コロナ禍真っ只中の2021年、欧米の企業が大胆なリストラに踏み切った一方で、日本では助成金や給付金によって、失業者を出さない政策を選択した。一時的にはよかったが、いざ経済活動が再開すると、欧米は目覚ましい回復を見せた。
「欧米企業がこぞって求人を増やし、有効求人倍率は一時2倍を超え、賃金もコロナ前より高くせざるを得なくなりました。例えば、米ジョージア州ではインフレ率が8%なのに対し、賃金は12%も上昇しています。一方の日本は、有効求人倍率はせいぜい1.3倍で、給与は据え置き。これでは、国民は“たった4%のインフレ”にも、耐えられるはずがありません」(浅井さん)
浅井さんによれば、いまの日本は、「コロナ」「ウクライナ」そして「円安」の「インフレ三重苦」の中に置かれているという。

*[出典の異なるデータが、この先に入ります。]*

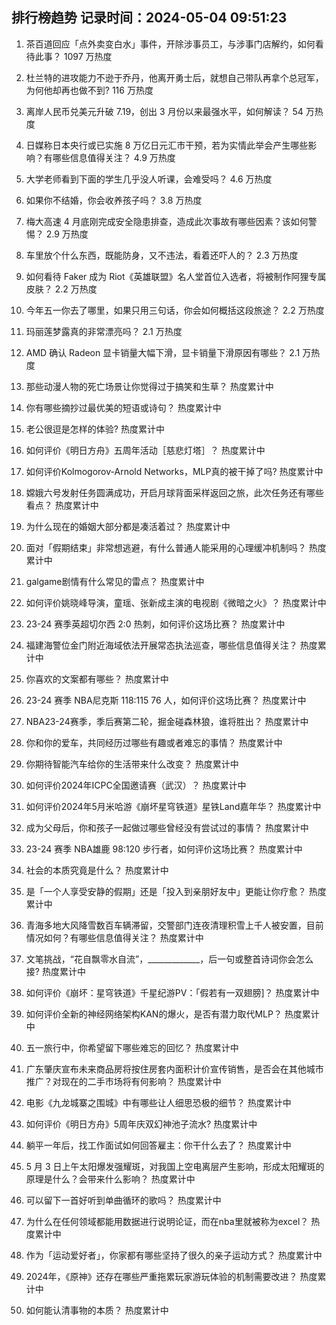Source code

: 
## 排行榜趋势 记录时间：2024-05-04 09:51:23
  
  1. 茶百道回应「点外卖变白水」事件，开除涉事员工，与涉事门店解约，如何看待此事？ 1097 万热度
    
  2. 杜兰特的进攻能力不逊于乔丹，他离开勇士后，就想自己带队再拿个总冠军，为何他却再也做不到? 116 万热度
    
  3. 离岸人民币兑美元升破 7.19，创出 3 月份以来最强水平，如何解读？ 54 万热度
    
  4. 日媒称日本央行或已实施 8 万亿日元汇市干预，若为实情此举会产生哪些影响？有哪些信息值得关注？ 4.9 万热度
    
  5. 大学老师看到下面的学生几乎没人听课，会难受吗？ 4.6 万热度
    
  6. 如果你不结婚，你会收养孩子吗？ 3.8 万热度
    
  7. 梅大高速 4 月底刚完成安全隐患排查，造成此次事故有哪些因素？该如何警惕？ 2.9 万热度
    
  8. 车里放个什么东西，既能防身，又不违法，看着还吓人的？ 2.3 万热度
    
  9. 如何看待 Faker 成为 Riot《英雄联盟》名人堂首位入选者，将被制作阿狸专属皮肤？ 2.2 万热度
    
  10. 今年五一你去了哪里，如果只用三句话，你会如何概括这段旅途？ 2.2 万热度
    
  11. 玛丽莲梦露真的非常漂亮吗？ 2.1 万热度
    
  12. AMD 确认 Radeon 显卡销量大幅下滑，显卡销量下滑原因有哪些？ 2.1 万热度
    
  13. 那些动漫人物的死亡场景让你觉得过于搞笑和生草？ 热度累计中
    
  14. 你有哪些摘抄过最优美的短语或诗句？ 热度累计中
    
  15. 老公很逗是怎样的体验? 热度累计中
    
  16. 如何评价《明日方舟》五周年活动［慈悲灯塔］？ 热度累计中
    
  17. 如何评价Kolmogorov-Arnold Networks，MLP真的被干掉了吗? 热度累计中
    
  18. 嫦娥六号发射任务圆满成功，开启月球背面采样返回之旅，此次任务还有哪些看点？ 热度累计中
    
  19. 为什么现在的婚姻大部分都是凑活着过？ 热度累计中
    
  20. 面对「假期结束」非常想逃避，有什么普通人能采用的心理缓冲机制吗？ 热度累计中
    
  21. galgame剧情有什么常见的雷点？ 热度累计中
    
  22. 如何评价姚晓峰导演，童瑶、张新成主演的电视剧《微暗之火》？ 热度累计中
    
  23. 23-24 赛季英超切尔西 2:0 热刺，如何评价这场比赛？ 热度累计中
    
  24. 福建海警位金门附近海域依法开展常态执法巡查，哪些信息值得关注？ 热度累计中
    
  25. 你喜欢的文案都有哪些？ 热度累计中
    
  26. 23-24 赛季 NBA尼克斯 118:115 76 人，如何评价这场比赛？ 热度累计中
    
  27. NBA23-24赛季，季后赛第二轮，掘金碰森林狼，谁将胜出？ 热度累计中
    
  28. 你和你的爱车，共同经历过哪些有趣或者难忘的事情？ 热度累计中
    
  29. 你期待智能汽车给你的生活带来什么改变？ 热度累计中
    
  30. 如何评价2024年ICPC全国邀请赛（武汉）？ 热度累计中
    
  31. 如何评价2024年5月米哈游《崩坏星穹铁道》星铁Land嘉年华？ 热度累计中
    
  32. 成为父母后，你和孩子一起做过哪些曾经没有尝试过的事情？ 热度累计中
    
  33. 23-24 赛季 NBA雄鹿 98:120 步行者，如何评价这场比赛？ 热度累计中
    
  34. 社会的本质究竟是什么？ 热度累计中
    
  35. 是「一个人享受安静的假期」还是「投入到亲朋好友中」更能让你疗愈？ 热度累计中
    
  36. 青海多地大风降雪数百车辆滞留，交警部门连夜清理积雪上千人被安置，目前情况如何？有哪些信息值得关注？ 热度累计中
    
  37. 文笔挑战，“花自飘零水自流”，_____________，后一句或整首诗词你会怎么接? 热度累计中
    
  38. 如何评价《崩坏：星穹铁道》千星纪游PV：「假若有一双翅膀]？ 热度累计中
    
  39. 如何评价全新的神经网络架构KAN的爆火，是否有潜力取代MLP？ 热度累计中
    
  40. 五一旅行中，你希望留下哪些难忘的回忆？ 热度累计中
    
  41. 广东肇庆宣布未来商品房将按住房套内面积计价宣传销售，是否会在其他城市推广？对现在的二手市场将有何影响？ 热度累计中
    
  42. 电影《九龙城寨之围城》中有哪些让人细思恐极的细节？ 热度累计中
    
  43. 如何评价《明日方舟》5周年庆双幻神池子流水? 热度累计中
    
  44. 躺平一年后，找工作面试如何回答雇主：你干什么去了？ 热度累计中
    
  45. 5 月 3 日上午太阳爆发强耀斑，对我国上空电离层产生影响，形成太阳耀斑的原理是什么？会带来什么影响？ 热度累计中
    
  46. 可以留下一首好听到单曲循环的歌吗？ 热度累计中
    
  47. 为什么在任何领域都能用数据进行说明论证，而在nba里就被称为excel？ 热度累计中
    
  48. 作为「运动爱好者」，你家都有哪些坚持了很久的亲子运动方式？ 热度累计中
    
  49. 2024年，《原神》还存在哪些严重拖累玩家游玩体验的机制需要改进？ 热度累计中
    
  50. 如何能认清事物的本质？ 热度累计中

「アメリカの10月のインフレ率が予想より低かったこともあり、一時期に比べれば、いまは円安が落ち着いています。しかし、油断はできません。12月に発表されるアメリカの11月分のインフレ率が大幅に高まれば、円高回帰はあまり期待できなくなる」(飯田さん)
もし、世界的に8%のインフレが続き、1ドル=180円にまで円安が進めば、円が暴落する前の1ドル=115円当時に1斤100円だったパンは、2026年には1斤210円にまで値上がりする計算だ。